Chadwick Boseman poses for a photo at The Fulton on Nov. 19, 2019, in New York City.
Brad Barket/Getty Images for STXfilms
Upon moving to Los Angeles in 2015, I started covering Clippers and Lakers games. I was learning how to carry myself as a media member in the locker rooms, on the sideline and at practices. And I was also learning how to get by, having dinner in the media center before tipoff because I didn’t have a ton of money for groceries. Following one of my first few games, I mustered the courage to ask Rivers a question at his postgame news conference. He had made a defensive adjustment in the third quarter that ignited a run that eventually gave the Clippers the lead for good.
“Damn, you noticed that?” Rivers asked. “I didn’t think anyone picked up on it.”
He explained his reasoning, but I’d be lying if I said I could remember it now. What I do remember is that in the hallway after the news conference, Rivers walked by and tapped me on the shoulder saying, “Great question, young man.” Rivers, I’m sure, has no recollection of this, and that’s fine. But the validation of that night propelled me in my career from that moment on.

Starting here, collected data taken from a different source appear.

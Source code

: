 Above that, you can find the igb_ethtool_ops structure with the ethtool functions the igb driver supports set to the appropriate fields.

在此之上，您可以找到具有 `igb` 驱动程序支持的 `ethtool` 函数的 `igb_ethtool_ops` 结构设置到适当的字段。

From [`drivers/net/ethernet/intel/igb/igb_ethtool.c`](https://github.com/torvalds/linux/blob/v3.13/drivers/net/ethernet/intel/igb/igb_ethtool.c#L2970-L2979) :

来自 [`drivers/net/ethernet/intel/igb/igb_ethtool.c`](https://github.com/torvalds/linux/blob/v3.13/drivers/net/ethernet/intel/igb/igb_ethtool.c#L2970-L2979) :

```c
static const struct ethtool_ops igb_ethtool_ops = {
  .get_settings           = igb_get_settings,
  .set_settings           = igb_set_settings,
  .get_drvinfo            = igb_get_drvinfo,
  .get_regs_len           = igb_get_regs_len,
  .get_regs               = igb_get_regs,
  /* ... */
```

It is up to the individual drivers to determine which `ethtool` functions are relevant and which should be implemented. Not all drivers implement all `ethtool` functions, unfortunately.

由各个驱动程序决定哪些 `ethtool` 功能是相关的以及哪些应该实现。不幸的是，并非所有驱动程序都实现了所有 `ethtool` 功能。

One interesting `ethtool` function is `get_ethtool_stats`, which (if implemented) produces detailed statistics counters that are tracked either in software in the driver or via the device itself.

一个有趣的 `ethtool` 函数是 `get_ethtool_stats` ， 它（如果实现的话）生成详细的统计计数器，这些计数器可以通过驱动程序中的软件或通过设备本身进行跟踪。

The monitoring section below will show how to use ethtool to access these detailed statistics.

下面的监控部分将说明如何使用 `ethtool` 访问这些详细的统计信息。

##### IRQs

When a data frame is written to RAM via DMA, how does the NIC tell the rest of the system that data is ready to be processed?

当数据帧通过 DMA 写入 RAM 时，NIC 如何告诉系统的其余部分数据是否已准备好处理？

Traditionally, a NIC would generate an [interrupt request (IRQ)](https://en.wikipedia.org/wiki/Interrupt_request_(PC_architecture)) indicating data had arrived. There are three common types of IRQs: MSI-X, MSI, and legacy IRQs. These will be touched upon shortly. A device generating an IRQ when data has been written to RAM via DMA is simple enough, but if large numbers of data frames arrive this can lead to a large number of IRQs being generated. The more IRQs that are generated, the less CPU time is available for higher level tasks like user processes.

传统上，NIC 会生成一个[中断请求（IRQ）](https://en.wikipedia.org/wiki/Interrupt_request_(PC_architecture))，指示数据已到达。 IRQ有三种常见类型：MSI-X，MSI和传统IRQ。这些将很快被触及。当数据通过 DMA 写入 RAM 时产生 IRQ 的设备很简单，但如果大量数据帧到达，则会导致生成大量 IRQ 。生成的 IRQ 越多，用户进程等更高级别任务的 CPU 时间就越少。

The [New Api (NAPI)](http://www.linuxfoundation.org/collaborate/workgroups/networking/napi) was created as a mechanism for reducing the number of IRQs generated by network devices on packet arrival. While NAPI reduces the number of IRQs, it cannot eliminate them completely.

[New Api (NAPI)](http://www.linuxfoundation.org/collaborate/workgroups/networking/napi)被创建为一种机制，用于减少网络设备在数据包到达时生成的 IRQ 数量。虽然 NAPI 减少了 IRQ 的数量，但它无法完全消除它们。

That memory plus the emotional weight we’ve all been living with is why I heard Evans’ hook and A Tribe Called Quest’s Beats, Rhymes and Life in Rivers’ trembling voice last week. Rivers’ plea called to mind generations of Black folks who lived and died awaiting and demanding freedom. Not only were Black people expected to wait for freedom, we were blamed for the conditions that held us back.
“How dare the Republicans talk about fear? We’re the ones that need to be scared,” Rivers said. “We’re the ones having to talk to every Black child. What white father has to give his son a talk about being careful if you get pulled over?”
In my mind, I could hear Evans sing: I really know how it feels to be stressed out, stressed out/When you’re face to face with your adversity.
And then Rivers again, channeling a seldom-used Martin Luther King Jr. quote from the last speech of his life: “It’s just ridiculous. It just keeps going. There’s no charges. Breonna Taylor, no charges, nothing. All we’re asking is you live up to the Constitution. That’s all we’re asking for everybody, for everyone.”

LA Clippers head coach Doc Rivers speaks to the media during practice as part of the NBA restart on Aug. 28 at the hotel in Orlando, Florida.
Jim Poorten/NBAE via Getty Images
I really know how it feels to be, stressed out, stressed out, pleaded Evans. We’re gonna make this thing work out eventually.
The truth about “eventually” is that none of us know when that is. So many Black lives have been lost waiting for the change to come that Sam Cooke promised us. We told ourselves even after King’s assassination that his dream would come true, and had to painfully accept it wouldn’t happen for Lewis. We watched Kentucky attorney general Daniel Cameron use Taylor’s name as a talking point at the Republican National Convention, even as his agency’s investigation has yet to bring any charges. Black folks can’t compartmentalize because we’ve run out of compartments.
Remaining positive is vital to surviving the Black experience in America. Stay the course and life will work itself out. Giving up isn’t an option, because it can’t be. All of that is true, yet it’s really hard to invest hope in making this thing work out.
That’s all Rivers was saying. That’s all we’ve been saying for generations.